A proximidade e o prazer da presença, aliados ao senso de confiança e conforto, vão tornando as relações entre as pessoas e outros seres em algo tão profundo como a própria existência. É como se sentisse necessidade de dialogar com um animal de estimação, com uma pedra de montanha. É como se sentisse fortalecido no convívio com plantas e somente a elas ser capaz de transmitir seus verdadeiros sentimentos. A representatividade escolhida acaba suprindo carências, sonhos, anseios e esperanças. O mais importante, contudo, é a confiança que nasce entre o ser e aquele outro ser que talvez seja um nada aos olhos de muitos.

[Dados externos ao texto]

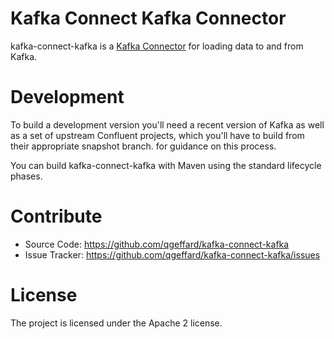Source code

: # Kafka Connect Kafka Connector

kafka-connect-kafka is a [Kafka Connector](http://kafka.apache.org/documentation.html#connect)
for loading data to and from Kafka.

# Development

To build a development version you'll need a recent version of Kafka as well as a set of upstream Confluent projects, which you'll have to build from their appropriate snapshot branch.
for guidance on this process.

You can build kafka-connect-kafka with Maven using the standard lifecycle phases.

# Contribute

- Source Code: https://github.com/qgeffard/kafka-connect-kafka
- Issue Tracker: https://github.com/qgeffard/kafka-connect-kafka/issues


# License

The project is licensed under the Apache 2 license.
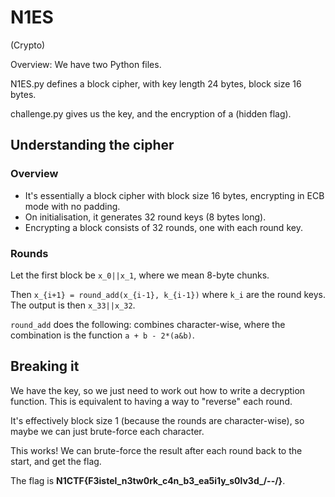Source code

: # N1ES
(Crypto)

Overview: We have two Python files.

N1ES.py defines a block cipher, with key length 24 bytes, block size 16 bytes. 

challenge.py gives us the key, and the encryption of a (hidden flag).

## Understanding the cipher
### Overview
- It's essentially a block cipher with block size 16 bytes, encrypting in ECB mode with no padding.
- On initialisation, it generates 32 round keys (8 bytes long).
- Encrypting a block consists of 32 rounds, one with each round key.

### Rounds
Let the first block be `x_0||x_1`, where we mean 8-byte chunks.

Then `x_{i+1} = round_add(x_{i-1}, k_{i-1})` where `k_i` are the round keys.
The output is then `x_33||x_32`.

`round_add` does the following:
combines character-wise, where the combination is the function `a + b - 2*(a&b)`.

## Breaking it
We have the key, so we just need to work out how to write a decryption function.
This is equivalent to having a way to "reverse" each round.

It's effectively block size 1 (because the rounds are character-wise), so maybe we can just brute-force each character.

This works! We can brute-force the result after each round back to the start, and get the flag.

The flag is **N1CTF{F3istel_n3tw0rk_c4n_b3_ea5i1y_s0lv3d_/--/}**.
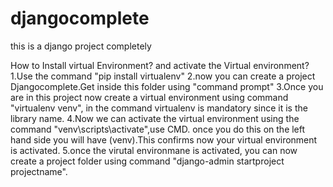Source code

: # djangocomplete
this is a django project completely

How to Install virtual Environment? and activate the Virtual environment?
1.Use the command "pip install virtualenv"
2.now you can create a project Djangocomplete.Get inside this folder using "command prompt"
3.Once you are in this project now create a virtual environment using command "virtualenv venv", in the command virtualenv is mandatory since it is the library name.
4.Now we can activate the virtual environment using the command "venv\scripts\activate",use CMD. once you do this on the left hand side you will have (venv).This confirms now your virtual environment is activated.
5.once the virutal environmane is activated, you can now create a project folder using command "django-admin startproject projectname".
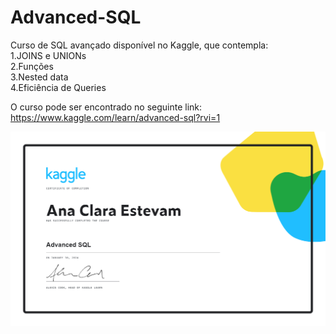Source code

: # Advanced-SQL
Curso de SQL avançado disponível no Kaggle, que contempla:<br />
1.JOINS e UNIONs<br />
2.Funções<br />
3.Nested data<br />
4.Eficiência de Queries<br />

O curso pode ser encontrado no seguinte link: https://www.kaggle.com/learn/advanced-sql?rvi=1<br />


![Alt text](https://github.com/ana-epereira/Advanced-SQL/blob/main/Ana%20Clara%20Estevam%20-%20Advanced%20SQL.png?raw=true)
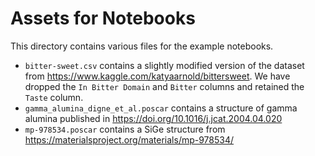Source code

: # Assets for Notebooks

This directory contains various files for the example notebooks.

- `bitter-sweet.csv` contains a slightly modified version of the dataset from
  https://www.kaggle.com/katyaarnold/bittersweet. We have dropped the `In Bitter Domain` and `Bitter` columns and
  retained the `Taste` column.
- `gamma_alumina_digne_et_al.poscar` contains a structure of gamma alumina published in https://doi.org/10.1016/j.jcat.2004.04.020
- `mp-978534.poscar` contains a SiGe structure from https://materialsproject.org/materials/mp-978534/
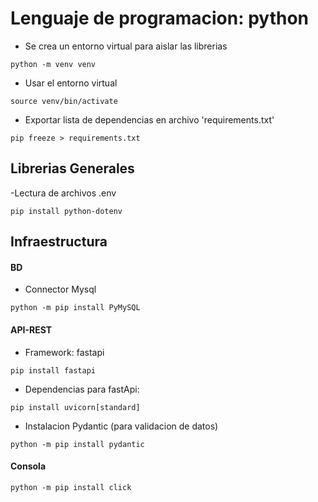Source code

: # Lenguaje de programacion: python

- Se crea un entorno virtual para aislar las librerias

`python -m venv venv`

- Usar el entorno virtual

`source venv/bin/activate`

- Exportar lista de dependencias en archivo 'requirements.txt'

`pip freeze > requirements.txt`



## Librerias Generales
-Lectura de archivos .env

`pip install python-dotenv`


## Infraestructura

#### BD
- Connector Mysql

`python -m pip install PyMySQL `

#### API-REST

- Framework: fastapi

`pip install fastapi`

- Dependencias para fastApi:

`pip install uvicorn[standard]`

- Instalacion Pydantic (para validacion de datos)

`python -m pip install pydantic`

#### Consola

`python -m pip install click`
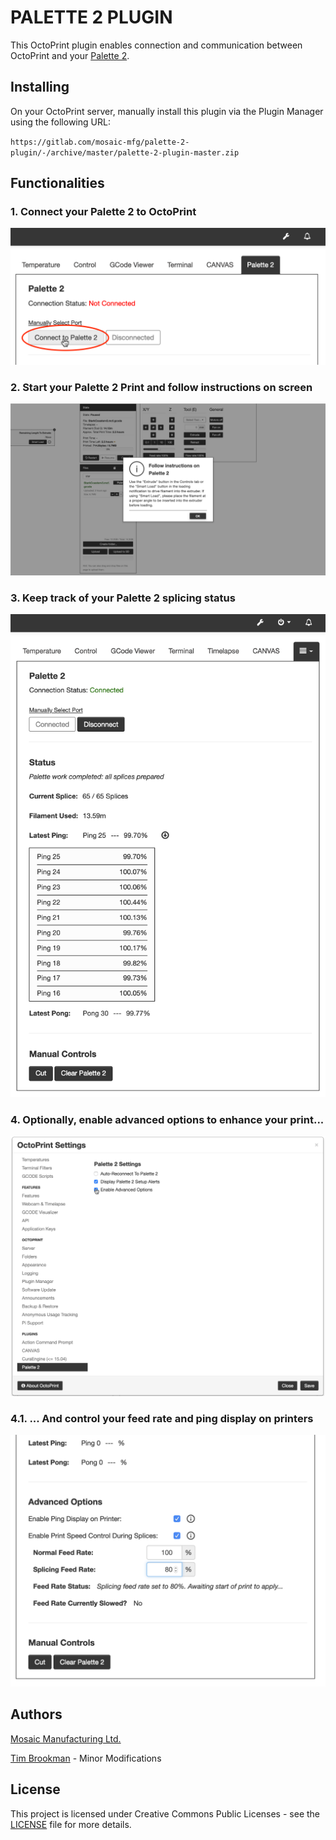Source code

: # PALETTE 2 PLUGIN

This OctoPrint plugin enables connection and communication between OctoPrint and your [Palette 2](https://www.mosaicmfg.com/products/palette-2).

## Installing

On your OctoPrint server, manually install this plugin via the Plugin Manager using the following URL:

`https://gitlab.com/mosaic-mfg/palette-2-plugin/-/archive/master/palette-2-plugin-master.zip`

## Functionalities

### 1. Connect your Palette 2 to OctoPrint

![PALETTE 2 CONNECTION TO BE ESTABLISHED BY CLICK OF BUTTON](./extras/PALETTE_2_CONNECT.png)

### 2. Start your Palette 2 Print and follow instructions on screen

![PALETTE 2 INSTRUCTIONS ON OCTOPRINT USER INTERFACE](./extras/PALETTE_2_INSTRUCTIONS.png)

### 3. Keep track of your Palette 2 splicing status

![PALETTE 2 STATUS INDICATORS SUCH AS FILAMENT LENGTH AND NUMBER OF SPLICES](./extras/PALETTE_2_STATUS.png)

### 4. Optionally, enable advanced options to enhance your print...

![PALETTE 2 ENABLE ADVANCED OPTIONS IN THE SETTINGS OPTIONS](./extras/PALETTE_2_ENABLE_ADVANCED_OPTIONS.png)

### 4.1. ... And control your feed rate and ping display on printers

![PALETTE 2 ADVANCED OPTIONS SUCH AS FEED RATE ADJUSTMENT AND PING DISPLAY ON PRINTER](./extras/PALETTE_2_ADVANCED_OPTIONS.png)

## Authors

[Mosaic Manufacturing Ltd.](https://www.mosaicmfg.com/)

[Tim Brookman](https://gitlab.com/skellatore) - Minor Modifications

## License

This project is licensed under Creative Commons Public Licenses - see the [LICENSE](https://gitlab.com/mosaic-mfg/canvas-plugin/blob/master/LICENSE) file for more details.
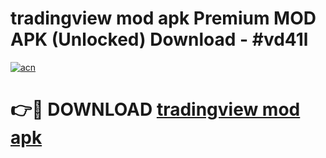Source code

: # tradingview mod apk Premium MOD APK (Unlocked) Download - #vd41l

[![acn](https://github.com/user-attachments/assets/0f9c940e-d8b0-45ae-aac7-cd30a18b3e1c)](https://app.mediaupload.pro?title=tradingview_mod_apk&ref=22-F7)

# 👉🔴 DOWNLOAD [tradingview mod apk](https://app.mediaupload.pro?title=tradingview_mod_apk&ref=24-F7)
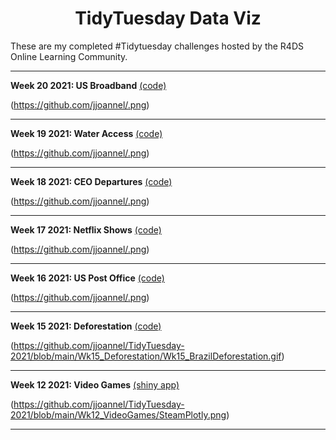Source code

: 
<h1 align="center"> TidyTuesday Data Viz</h1>
These are my completed #Tidytuesday challenges hosted by the R4DS Online Learning Community.

---     
**Week 20 2021: US Broadband** [(code)](https://github.com/jjoannel)

(https://github.com/jjoannel/.png)

---      
**Week 19 2021: Water Access** [(code)](https://github.com/jjoannel)

(https://github.com/jjoannel/.png)

---      
**Week 18 2021: CEO Departures** [(code)](https://github.com/jjoannel)

(https://github.com/jjoannel/.png)

---     
**Week 17 2021: Netflix Shows** [(code)](https://github.com/jjoannel)

(https://github.com/jjoannel/.png)

---
**Week 16 2021: US Post Office** [(code)](https://github.com/jjoannel)

(https://github.com/jjoannel/.png)

---
**Week 15 2021: Deforestation** [(code)](https://github.com/jjoannel/TidyTuesday-2021/blob/main/Wk15_Deforestation/Wk15_Deforestation.Rmd)

(https://github.com/jjoannel/TidyTuesday-2021/blob/main/Wk15_Deforestation/Wk15_BrazilDeforestation.gif)

---
**Week 12 2021: Video Games** [(shiny app)](https://jdsjourney.shinyapps.io/games/)

(https://github.com/jjoannel/TidyTuesday-2021/blob/main/Wk12_VideoGames/SteamPlotly.png)

---
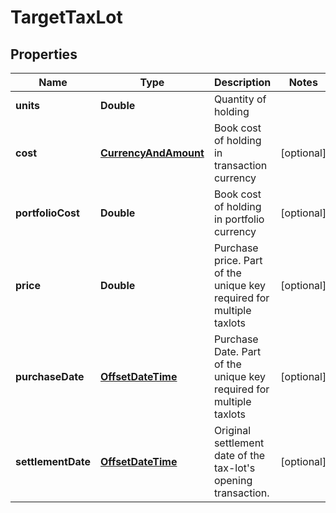 
# TargetTaxLot

## Properties
Name | Type | Description | Notes
------------ | ------------- | ------------- | -------------
**units** | **Double** | Quantity of holding | 
**cost** | [**CurrencyAndAmount**](CurrencyAndAmount.md) | Book cost of holding in transaction currency |  [optional]
**portfolioCost** | **Double** | Book cost of holding in portfolio currency |  [optional]
**price** | **Double** | Purchase price. Part of the unique key required for multiple taxlots |  [optional]
**purchaseDate** | [**OffsetDateTime**](OffsetDateTime.md) | Purchase Date. Part of the unique key required for multiple taxlots |  [optional]
**settlementDate** | [**OffsetDateTime**](OffsetDateTime.md) | Original settlement date of the tax-lot&#39;s opening transaction. |  [optional]



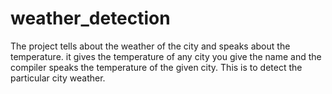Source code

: # weather_detection
The project tells about the weather of the city and speaks about the temperature.
it gives the temperature of any city you give the name and the compiler speaks the temperature of the given city.
This is to detect the particular city weather. 
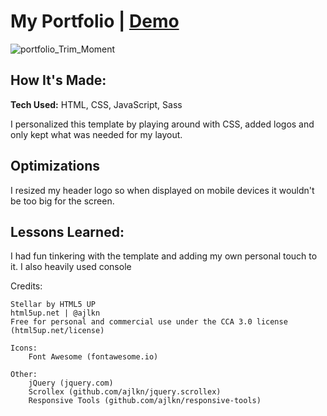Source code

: # My Portfolio | <a href="https://primalsia.github.io/GotCocktail.github.io/">Demo</a>

![portfolio_Trim_Moment](https://user-images.githubusercontent.com/93306237/171480792-9ee6808b-3200-4baf-b974-434758e6119f.jpg)

## How It's Made:
**Tech Used:** HTML, CSS, JavaScript, Sass

I personalized this template by playing around with CSS, added logos and only kept what was needed for my layout.

## Optimizations
I resized my header logo so when displayed on mobile devices it wouldn't be too big for the screen.

## Lessons Learned:
I had fun tinkering with the template and adding my own personal touch to it. I also heavily used console 
<br>

Credits:
	
	Stellar by HTML5 UP
	html5up.net | @ajlkn
	Free for personal and commercial use under the CCA 3.0 license (html5up.net/license)

	Icons:
		Font Awesome (fontawesome.io)

	Other:
		jQuery (jquery.com)
		Scrollex (github.com/ajlkn/jquery.scrollex)
		Responsive Tools (github.com/ajlkn/responsive-tools)
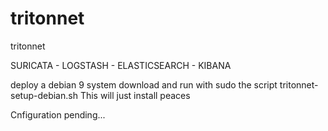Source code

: # tritonnet
tritonnet


SURICATA - LOGSTASH - ELASTICSEARCH - KIBANA

deploy a debian 9 system
download and run with sudo the script tritonnet-setup-debian.sh
This will just install peaces 

Cnfiguration pending... 


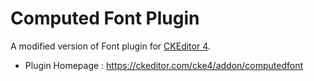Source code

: # Computed Font Plugin

A modified version of Font plugin for [CKEditor 4](https://ckeditor.com).

 * Plugin Homepage : https://ckeditor.com/cke4/addon/computedfont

Desse modo, não seria exagerado dizer que todo mundo tem e convive com seu pé de laranja lima e, igualmente ao receio de Zezé, também temendo que a qualquer instante sua árvore seja cortada. E tudo se inicia ainda na mais tenra idade da vida, ainda quando não é possível compreender o valor de uma grande e verdadeira amizade. Basta ter em mente o exemplo de um simples pedaço de pano na vida do bebê. A criancinha se apega de tal modo ao pano que só adormece se estiver sentindo aquele calorzinho a seu lado. E chora incansavelmente se alguém lhe retira seu objeto de amizade.
E assim acontece também com os adultos. Todo mundo possui seu pé de laranja lima num gato ou num cachorro, num papagaio ou num passarinho. Tudo mundo tem sua árvore companheira no seu quarto fechado, na sua agenda, no seu livro de cabeceira, num baú escondido. Não são raras as pessoas que elegem um cantinho de jardim ou um banco de praça para os diálogos existenciais. Muitos escolhem a solidão do alto da montanha para edificar um templo de paz e meditação, e também para o diálogo com as forças divinas. Até mesmo pequenos objetos servem como ombros amigos e companheiros fiéis.
O apego a tais objetos e situações é tamanho que se torna verdadeiro sofrimento o simples pensamento de perdê-los. Ninguém quer sofrer a dor de Zezé e dizer que seus sonhos morreram na semana passada.